Défi d’entrepreneur | 13 août 2019

Qui aurait cru que des carapaces de crustacés pouvaient se transformer en emballages alimentaires? Mieux encore, cette innovation 100 % biodégradable et antibactérienne s’avère moins polluante que les pellicules traditionnelles de plastique, en plus de conserver les aliments frais plus longtemps.
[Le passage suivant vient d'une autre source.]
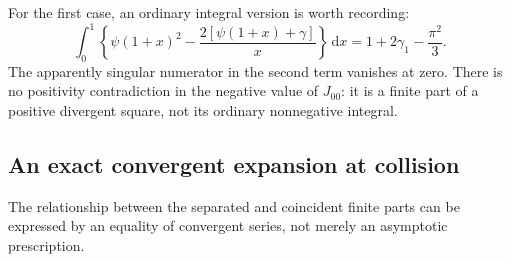 \documentclass[11pt]{article}
\numberwithin{equation}{section}
\theoremstyle{definition}
\theoremstyle{remark}
\newcommand{\dd}{\,\mathrm d}
\begin{document}
For the first case, an ordinary integral version is worth recording:
\begin{equation}
 \int_0^1\left\{\psi(1+x)^2
       -\frac{2[\psi(1+x)+\gamma]}x\right\}\dd x
 =1+2\gamma_1-\frac{\pi^2}{3}.
 \label{eq:digamma-square-convergent}
\end{equation}
The apparently singular numerator in the second term vanishes at zero.
There is no positivity contradiction in the negative value of $J_{00}$:
it is a finite part of a positive divergent square, not its ordinary
nonnegative integral.

\subsection{An exact convergent expansion at collision}
The relationship between the separated and coincident finite parts can
be expressed by an equality of convergent series, not merely an
asymptotic prescription.
\end{document}
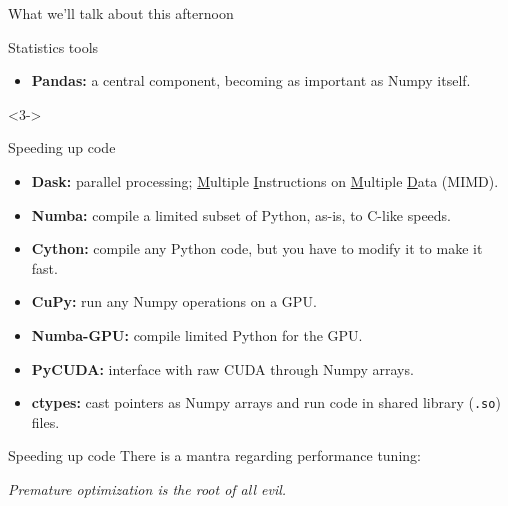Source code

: \documentclass[aspectratio=169]{beamer}
\begin{document}
\begin{frame}{What we'll talk about this afternoon}
\vspace{0.3 cm}
\begin{block}{Statistics tools}
\begin{itemize}
\item {\bf Pandas:} a central component, becoming as important as Numpy itself.
\end{itemize}

\end{block}

\vspace{0.4 cm}
\begin{uncoverenv}<3->
\begin{block}{Speeding up code}
\begin{itemize}
\item {\bf Dask:} parallel processing; \underline{M}ultiple \underline{I}nstructions on \underline{M}ultiple \underline{D}ata (MIMD).
\item {\bf Numba:} compile a limited subset of Python, as-is, to C-like speeds.
\item {\bf Cython:} compile any Python code, but you have to modify it to make it fast.
\item {\bf CuPy:} run any Numpy operations on a GPU.
\item {\bf Numba-GPU:} compile limited Python for the GPU.
\item {\bf PyCUDA:} interface with raw CUDA through Numpy arrays.
\item {\bf ctypes:} cast pointers as Numpy arrays and run code in shared library ({\tt\small *.so}) files.
\end{itemize}
\end{block}
\end{uncoverenv}
\end{frame}

\begin{frame}{Speeding up code}
\large
\vspace{0.5 cm}
There is a mantra regarding performance tuning:
\begin{center}
\it Premature optimization is the root of all evil.
\end{center}

\normalsize
\vspace{0.5 cm}

\vspace{0.5 cm}
\end{frame}
\end{document}
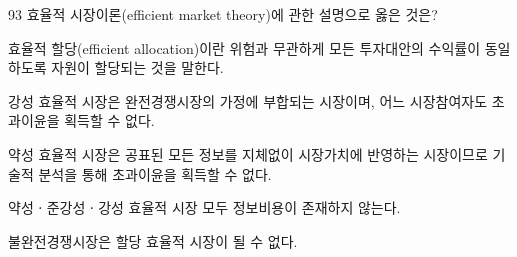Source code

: \begin{question}{93}
효율적 시장이론(efficient market theory)에 관한 설명으로 옳은 것은?
\begin{choices}
  \item 효율적 할당(efficient allocation)이란 위험과 무관하게 모든 투자대안의 수익률이 동일하도록 자원이 할당되는 것을 말한다.
  \item 강성 효율적 시장은 완전경쟁시장의 가정에 부합되는 시장이며, 어느 시장참여자도 초과이윤을 획득할 수 없다.
  \item 약성 효율적 시장은 공표된 모든 정보를 지체없이 시장가치에 반영하는 시장이므로 기술적 분석을 통해 초과이윤을 획득할 수 없다.
  \item 약성ㆍ준강성ㆍ강성 효율적 시장 모두 정보비용이 존재하지 않는다.
  \item 불완전경쟁시장은 할당 효율적 시장이 될 수 없다.
\end{choices}
\end{question}
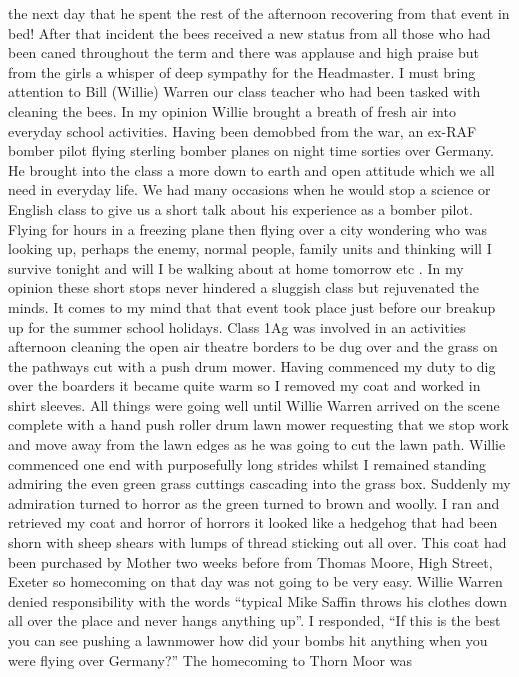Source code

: the next day that he spent the rest of the afternoon recovering from that event
in bed!  After that incident the bees received a new status from all those who
had been caned throughout the term and there was applause and high praise but
from the girls a whisper of deep sympathy for the Headmaster. I must bring
attention to Bill (Willie) Warren our class teacher who had been tasked with
cleaning the bees.  In my opinion Willie brought a breath of fresh air into
everyday school activities.  Having been demobbed from the war, an ex-RAF
bomber pilot flying sterling bomber planes on night time sorties over Germany.
He brought into the class a more down to earth and open attitude which we all
need in everyday life. We had many occasions when he would stop a science or
English class to give us a short talk about his experience as a bomber pilot.
Flying for hours in a freezing plane then flying over a city wondering who was
looking up, perhaps the enemy, normal people, family units and thinking will I
survive tonight and will I be walking about at home tomorrow etc .  In my
opinion these short stops never hindered a sluggish class but rejuvenated the
minds.   It comes to my mind that that event took place just before our breakup
up for the summer school holidays. Class 1Ag was involved in an activities
afternoon cleaning the open air theatre borders to be dug over and the grass on
the pathways cut with a push drum mower. Having commenced my duty to dig over
the boarders it became quite warm so I removed my coat and worked in shirt
sleeves.  All things were going well until Willie Warren arrived on the scene
complete with a hand push roller drum lawn mower requesting that we stop work
and move away from the lawn edges as he was going to cut the lawn path.  Willie
commenced one end with purposefully long strides whilst I remained standing
admiring the even green grass cuttings cascading into the grass box.  Suddenly
my admiration turned to horror as the green turned to brown and woolly.  I ran
and retrieved my coat and horror of horrors it looked like a hedgehog that had
been shorn with sheep shears with lumps of thread sticking out all over.  This
coat had been purchased by Mother two weeks before from Thomas Moore, High
Street, Exeter so homecoming on that day was not going to be very easy. Willie
Warren denied responsibility with the words ``typical Mike Saffin throws his
clothes down all over the place and never hangs anything up''.  I responded,
``If this is the best you can see pushing a lawnmower how did your bombs hit
anything when you were flying over Germany?'' The homecoming to Thorn Moor was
Dans le cadre de leurs études de doctorat à Polytechnique Montréal, les ingénieures chimiques Mounia Arkoun et Nury Ardila, en collaboration avec les professeurs Marie-Claude Heuzey et Abdellah Ajji, ont mis au point il y a quelques années un emballage alimentaire avec comme composante de base le chitosane, une fibre extraite des carapaces de crustacés, crabes, homards et crevettes.

En gros, on la transforme en poudre. Celle-ci est débarrassée de tous ses résidus allergènes (pigments, minéraux, protéines), puis décolorée afin d’éliminer la couleur rouge propre aux fruits de mer en cuisson. Ensuite, on la combine avec de l’eau et de l’acide acétique avant qu’elle soit filtrée par un appareil qui en évapore les liquides. La solution visqueuse qui en résulte devient alors une fine pellicule de bioplastique.

En donnant une seconde vie à la composante d’une carapace, les deux spécialistes mettent ainsi à contribution une matière qui, autrement, était destinée à aboutir dans les incinérateurs, les sites d’enfouissement ou le bac à compost. Sur ce seul point de vue, l’impact écologique positif de leur innovation serait à souligner. Toutefois, leur emballage comporte bien d’autres attributs.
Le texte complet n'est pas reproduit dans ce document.